When I was a teenager I once grew 6” in a six month period. Applying Paul Krugman’s theories, I should be about eighty feet tall right now. Feeding me would be a problem. Of course, feeding an American population of 973 million would be a bit of a problem.

He also sort of slides past the fact that even by the “Krugman Theory” of not paying it, our debt is still a problem because we are not even within hand grenade distance of “ensuring that debt grows more slowly than our tax base.” Our population has gone from 130 million to 313 million since World War II, a 240% increase, while our debt has gone from $3 trillion to $14 trillion, which is a 467% increase.

Krugman only uses facts which are convenient to his purpose.

Then there was the whole “debt ceiling crisis” in which the government’s integrity was at stake. The world needed to be assured that “America would pay its debts.” Paul Krugman says America will not pay its debts, because that’s not what governments do.

Then, to the larger audience reading the op-ed than earlier read his blog, he trots out the “it’s largely money we owe ourselves” argument and is a little more open about the fact that “foreigners now hold large claims” on our government debt. He carefully omits saying that those claims amount to a full one-third of our government debt, nor does he come right out and reiterate his claim that we should not worry about it since we aren’t going to pay that money back because governments don’t pay debt.

What he does say is that “every dollar’s worth of foreign claims on America is matched by 89 cents’ worth of U.S. claims on foreigners,” as if that meant anything. One dollar of American government debt held by the Japanese government is matched by 89¢ worth of factory owned in Japan by General Electric. So what? I owe the bank money on my house, and I own a car. Can I tell the bank to kiss off because my car is paid for?

I don’t happen to think we should be raising taxes at this moment, but Paul Krugman’s arguments are simply idiotic, and I certainly do not think we should continue cutting taxes.
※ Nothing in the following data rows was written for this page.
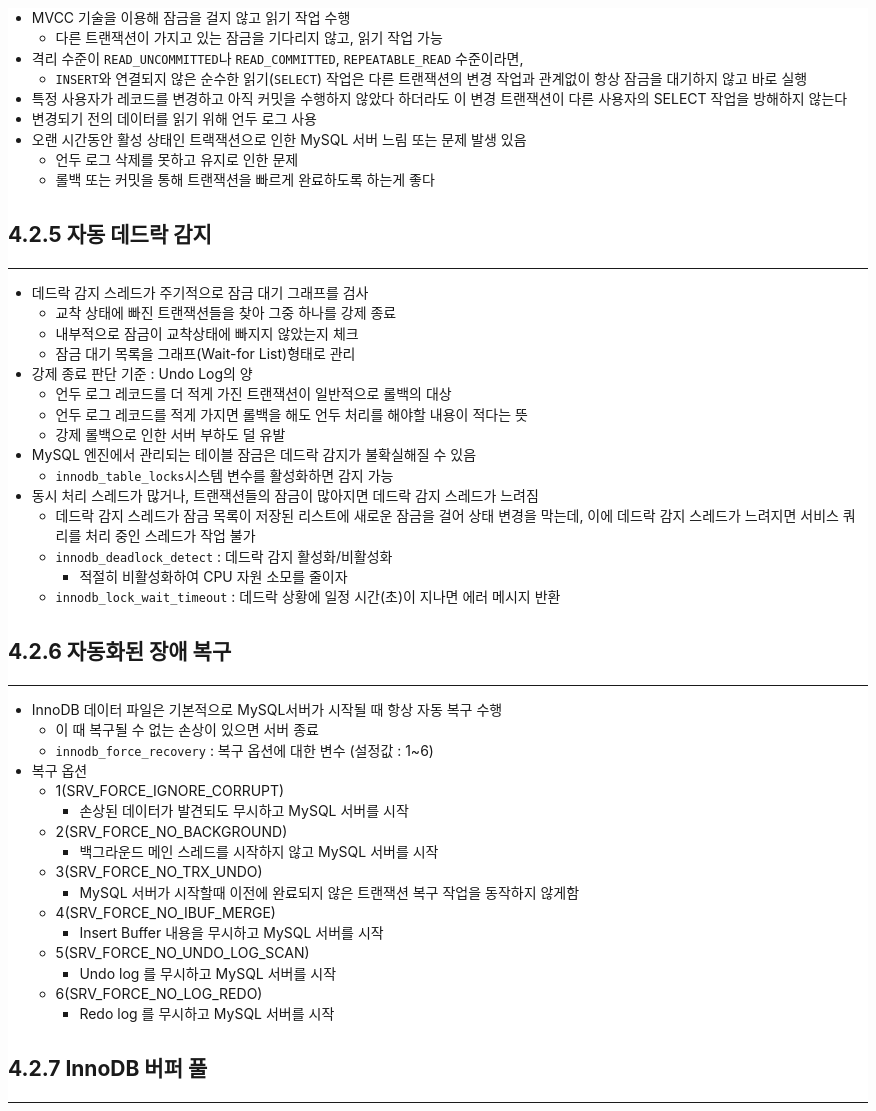 - MVCC 기술을 이용해 잠금을 걸지 않고 읽기 작업 수행
    - 다른 트랜잭션이 가지고 있는 잠금을 기다리지 않고, 읽기 작업 가능
- 격리 수준이 `READ_UNCOMMITTED`나 `READ_COMMITTED`, `REPEATABLE_READ` 수준이라면,
    - `INSERT`와 연결되지 않은 순수한 읽기(`SELECT`) 작업은 다른 트랜잭션의 변경 작업과 관계없이 항상 잠금을 대기하지 않고 바로 실행
- 특정 사용자가 레코드를 변경하고 아직 커밋을 수행하지 않았다 하더라도 이 변경 트랜잭션이 다른 사용자의 SELECT 작업을 방해하지 않는다
- 변경되기 전의 데이터를 읽기 위해 언두 로그 사용
- 오랜 시간동안 활성 상태인 트랙잭션으로 인한 MySQL 서버 느림 또는 문제 발생 있음
    - 언두 로그 삭제를 못하고 유지로 인한 문제
    - 롤백 또는 커밋을 통해 트랜잭션을 빠르게 완료하도록 하는게 좋다

## 4.2.5 자동 데드락 감지

---

- 데드락 감지 스레드가 주기적으로 잠금 대기 그래프를 검사
    - 교착 상태에 빠진 트랜잭션들을 찾아 그중 하나를 강제 종료
    - 내부적으로 잠금이 교착상태에 빠지지 않았는지 체크
    - 잠금 대기 목록을 그래프(Wait-for List)형태로 관리
- 강제 종료 판단 기준 : Undo Log의 양
    - 언두 로그 레코드를 더 적게 가진 트랜잭션이 일반적으로 롤백의 대상
    - 언두 로그 레코드를 적게 가지면 롤백을 해도 언두 처리를 해야할 내용이 적다는 뜻
    - 강제 롤백으로 인한 서버 부하도 덜 유발
- MySQL 엔진에서 관리되는 테이블 잠금은 데드락 감지가 불확실해질 수 있음
    - `innodb_table_locks`시스템 변수를 활성화하면 감지 가능
- 동시 처리 스레드가 많거나, 트랜잭션들의 잠금이 많아지면 데드락 감지 스레드가 느려짐
    - 데드락 감지 스레드가 잠금 목록이 저장된 리스트에 새로운 잠금을 걸어 상태 변경을 막는데, 이에 데드락 감지 스레드가 느려지면 서비스 쿼리를 처리 중인 스레드가 작업 불가
    - `innodb_deadlock_detect` : 데드락 감지 활성화/비활성화
        - 적절히 비활성화하여 CPU 자원 소모를 줄이자
    - `innodb_lock_wait_timeout` : 데드락 상황에 일정 시간(초)이 지나면 에러 메시지 반환

## 4.2.6 자동화된 장애 복구

---

- InnoDB 데이터 파일은 기본적으로 MySQL서버가 시작될 때 항상 자동 복구 수행
    - 이 때 복구될 수 없는 손상이 있으면 서버 종료
    - `innodb_force_recovery` : 복구 옵션에 대한 변수 (설정값 : 1~6)
- 복구 옵션
    - 1(SRV_FORCE_IGNORE_CORRUPT)
        - 손상된 데이터가 발견되도 무시하고 MySQL 서버를 시작
    - 2(SRV_FORCE_NO_BACKGROUND)
        - 백그라운드 메인 스레드를 시작하지 않고 MySQL 서버를 시작
    - 3(SRV_FORCE_NO_TRX_UNDO)
        - MySQL 서버가 시작할때 이전에 완료되지 않은 트랜잭션 복구 작업을 동작하지 않게함
    - 4(SRV_FORCE_NO_IBUF_MERGE)
        - Insert Buffer 내용을 무시하고 MySQL 서버를 시작
    - 5(SRV_FORCE_NO_UNDO_LOG_SCAN)
        - Undo log 를 무시하고 MySQL 서버를 시작
    - 6(SRV_FORCE_NO_LOG_REDO)
        - Redo log 를 무시하고 MySQL 서버를 시작

## 4.2.7 InnoDB 버퍼 풀

---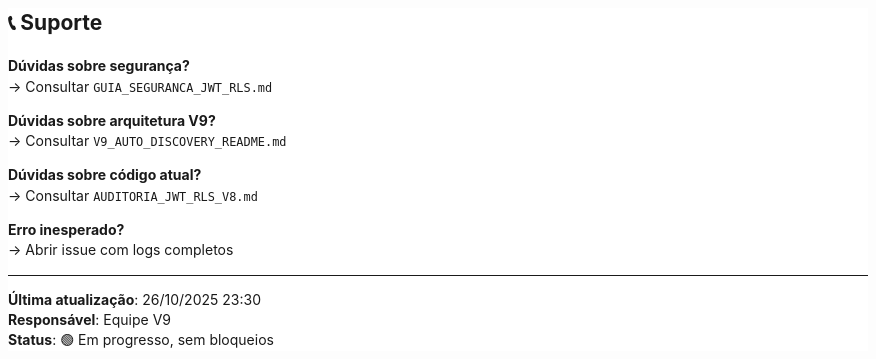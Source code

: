 ## 📞 Suporte

**Dúvidas sobre segurança?**  
→ Consultar `GUIA_SEGURANCA_JWT_RLS.md`

**Dúvidas sobre arquitetura V9?**  
→ Consultar `V9_AUTO_DISCOVERY_README.md`

**Dúvidas sobre código atual?**  
→ Consultar `AUDITORIA_JWT_RLS_V8.md`

**Erro inesperado?**  
→ Abrir issue com logs completos

---

**Última atualização**: 26/10/2025 23:30  
**Responsável**: Equipe V9  
**Status**: 🟢 Em progresso, sem bloqueios
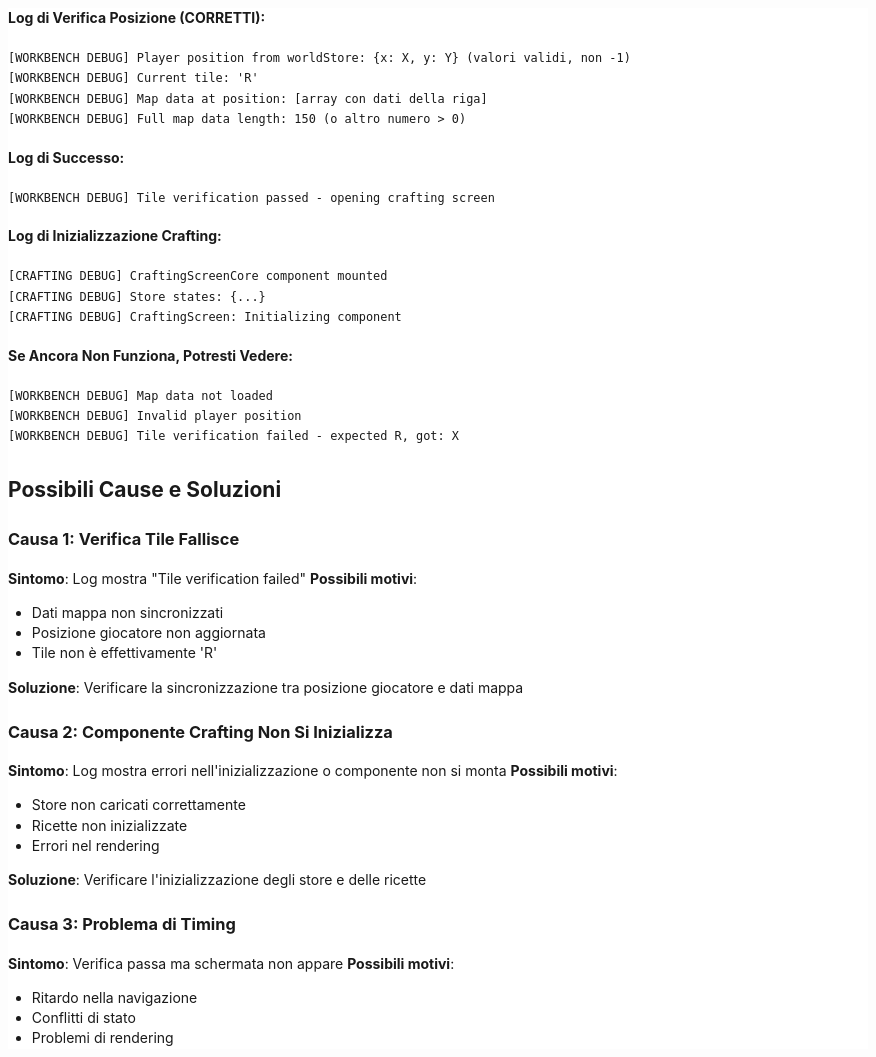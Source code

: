 #### Log di Verifica Posizione (CORRETTI):
```
[WORKBENCH DEBUG] Player position from worldStore: {x: X, y: Y} (valori validi, non -1)
[WORKBENCH DEBUG] Current tile: 'R'
[WORKBENCH DEBUG] Map data at position: [array con dati della riga]
[WORKBENCH DEBUG] Full map data length: 150 (o altro numero > 0)
```

#### Log di Successo:
```
[WORKBENCH DEBUG] Tile verification passed - opening crafting screen
```

#### Log di Inizializzazione Crafting:
```
[CRAFTING DEBUG] CraftingScreenCore component mounted
[CRAFTING DEBUG] Store states: {...}
[CRAFTING DEBUG] CraftingScreen: Initializing component
```

#### Se Ancora Non Funziona, Potresti Vedere:
```
[WORKBENCH DEBUG] Map data not loaded
[WORKBENCH DEBUG] Invalid player position
[WORKBENCH DEBUG] Tile verification failed - expected R, got: X
```

## Possibili Cause e Soluzioni

### Causa 1: Verifica Tile Fallisce
**Sintomo**: Log mostra "Tile verification failed"
**Possibili motivi**:
- Dati mappa non sincronizzati
- Posizione giocatore non aggiornata
- Tile non è effettivamente 'R'

**Soluzione**: Verificare la sincronizzazione tra posizione giocatore e dati mappa

### Causa 2: Componente Crafting Non Si Inizializza
**Sintomo**: Log mostra errori nell'inizializzazione o componente non si monta
**Possibili motivi**:
- Store non caricati correttamente
- Ricette non inizializzate
- Errori nel rendering

**Soluzione**: Verificare l'inizializzazione degli store e delle ricette

### Causa 3: Problema di Timing
**Sintomo**: Verifica passa ma schermata non appare
**Possibili motivi**:
- Ritardo nella navigazione
- Conflitti di stato
- Problemi di rendering
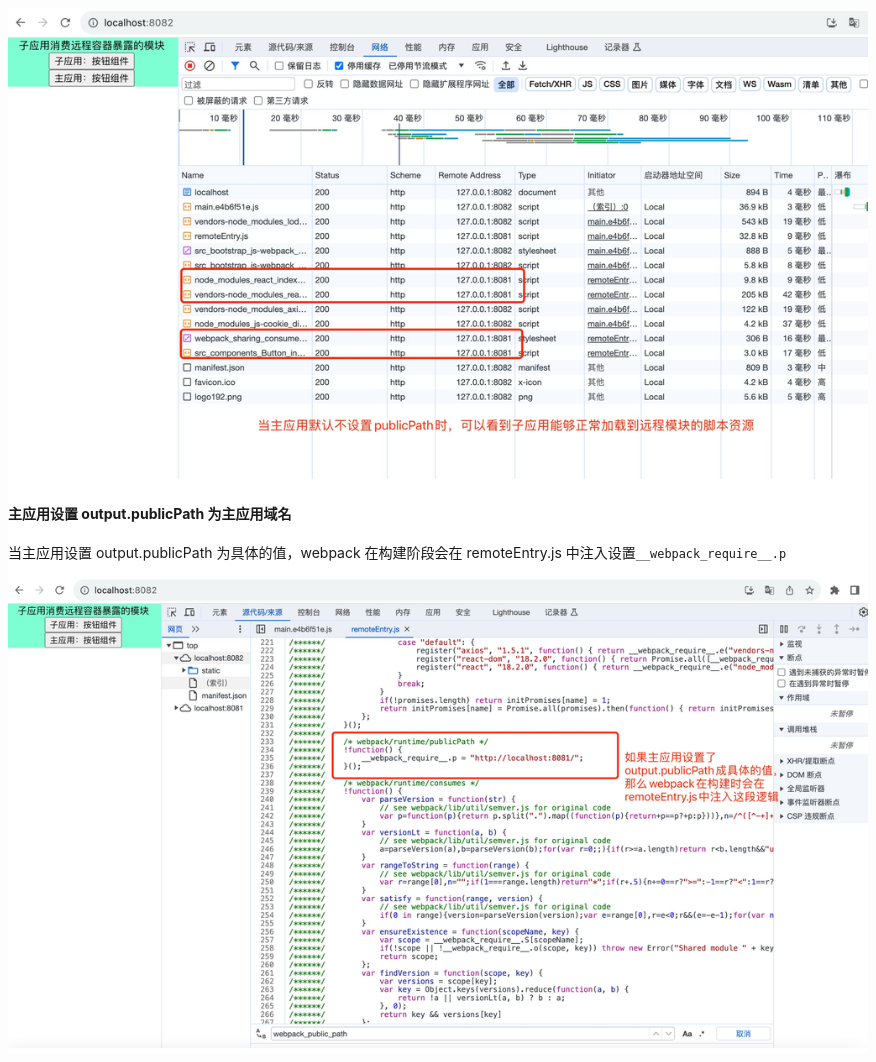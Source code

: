 ![image](./imgs/shared_20.jpg)

#### 主应用设置 output.publicPath 为主应用域名

当主应用设置 output.publicPath 为具体的值，webpack 在构建阶段会在 remoteEntry.js 中注入设置`__webpack_require__.p`

![image](./imgs/shared_21.jpg)
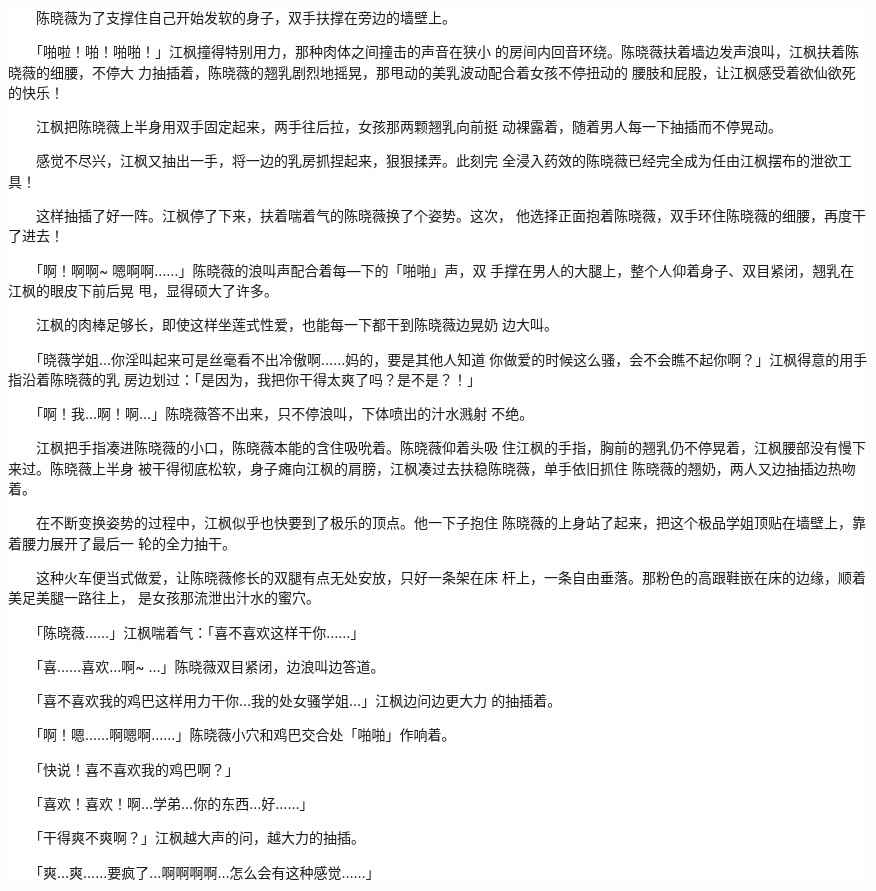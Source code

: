 　　陈晓薇为了支撑住自己开始发软的身子，双手扶撑在旁边的墙壁上。

　　「啪啦！啪！啪啪！」江枫撞得特别用力，那种肉体之间撞击的声音在狭小
的房间内回音环绕。陈晓薇扶着墙边发声浪叫，江枫扶着陈晓薇的细腰，不停大
力抽插着，陈晓薇的翘乳剧烈地摇晃，那甩动的美乳波动配合着女孩不停扭动的
腰肢和屁股，让江枫感受着欲仙欲死的快乐！

　　江枫把陈晓薇上半身用双手固定起来，两手往后拉，女孩那两颗翘乳向前挺
动裸露着，随着男人每一下抽插而不停晃动。

　　感觉不尽兴，江枫又抽出一手，将一边的乳房抓捏起来，狠狠揉弄。此刻完
全浸入药效的陈晓薇已经完全成为任由江枫摆布的泄欲工具！

　　这样抽插了好一阵。江枫停了下来，扶着喘着气的陈晓薇换了个姿势。这次，
他选择正面抱着陈晓薇，双手环住陈晓薇的细腰，再度干了进去！

　　「啊！啊啊~ 嗯啊啊……」陈晓薇的浪叫声配合着每—下的「啪啪」声，双
手撑在男人的大腿上，整个人仰着身子、双目紧闭，翘乳在江枫的眼皮下前后晃
甩，显得硕大了许多。

　　江枫的肉棒足够长，即使这样坐莲式性爱，也能每一下都干到陈晓薇边晃奶
边大叫。

　　「晓薇学姐…你淫叫起来可是丝毫看不出冷傲啊……妈的，要是其他人知道
你做爱的时候这么骚，会不会瞧不起你啊？」江枫得意的用手指沿着陈晓薇的乳
房边划过：「是因为，我把你干得太爽了吗？是不是？！」

　　「啊！我…啊！啊…」陈晓薇答不出来，只不停浪叫，下体喷出的汁水溅射
不绝。

　　江枫把手指凑进陈晓薇的小口，陈晓薇本能的含住吸吮着。陈晓薇仰着头吸
住江枫的手指，胸前的翘乳仍不停晃着，江枫腰部没有慢下来过。陈晓薇上半身
被干得彻底松软，身子瘫向江枫的肩膀，江枫凑过去扶稳陈晓薇，单手依旧抓住
陈晓薇的翘奶，两人又边抽插边热吻着。

　　在不断变换姿势的过程中，江枫似乎也快要到了极乐的顶点。他一下子抱住
陈晓薇的上身站了起来，把这个极品学姐顶贴在墙壁上，靠着腰力展开了最后一
轮的全力抽干。

　　这种火车便当式做爱，让陈晓薇修长的双腿有点无处安放，只好一条架在床
杆上，一条自由垂落。那粉色的高跟鞋嵌在床的边缘，顺着美足美腿一路往上，
是女孩那流泄出汁水的蜜穴。

　　「陈晓薇……」江枫喘着气：「喜不喜欢这样干你……」

　　「喜……喜欢…啊~ …」陈晓薇双目紧闭，边浪叫边答道。

　　「喜不喜欢我的鸡巴这样用力干你…我的处女骚学姐…」江枫边问边更大力
的抽插着。

　　「啊！嗯……啊嗯啊……」陈晓薇小穴和鸡巴交合处「啪啪」作响着。

　　「快说！喜不喜欢我的鸡巴啊？」

　　「喜欢！喜欢！啊…学弟…你的东西…好……」

　　「干得爽不爽啊？」江枫越大声的问，越大力的抽插。

　　「爽…爽……要疯了…啊啊啊啊…怎么会有这种感觉……」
If I’d wanted a continuation of the pandering to taxpayers with tax cuts, I’d have voted for a Republican. Debts do matter, the bill will come due, and we need fiscal sanity not only in our government but in our nation.

1 comment:

bruce said...

Well, he can't do math, that's for sure... “every dollar’s worth of foreign claims on America is matched by 89 cents’ worth of U.S. claims on foreigners” - hello, that is not a match, that's a deficit. I'm I'm not convinced it's as high as 89c, either.

the debt will come due, one way or another, in one form or another. Does no one see what's happening to several European countries?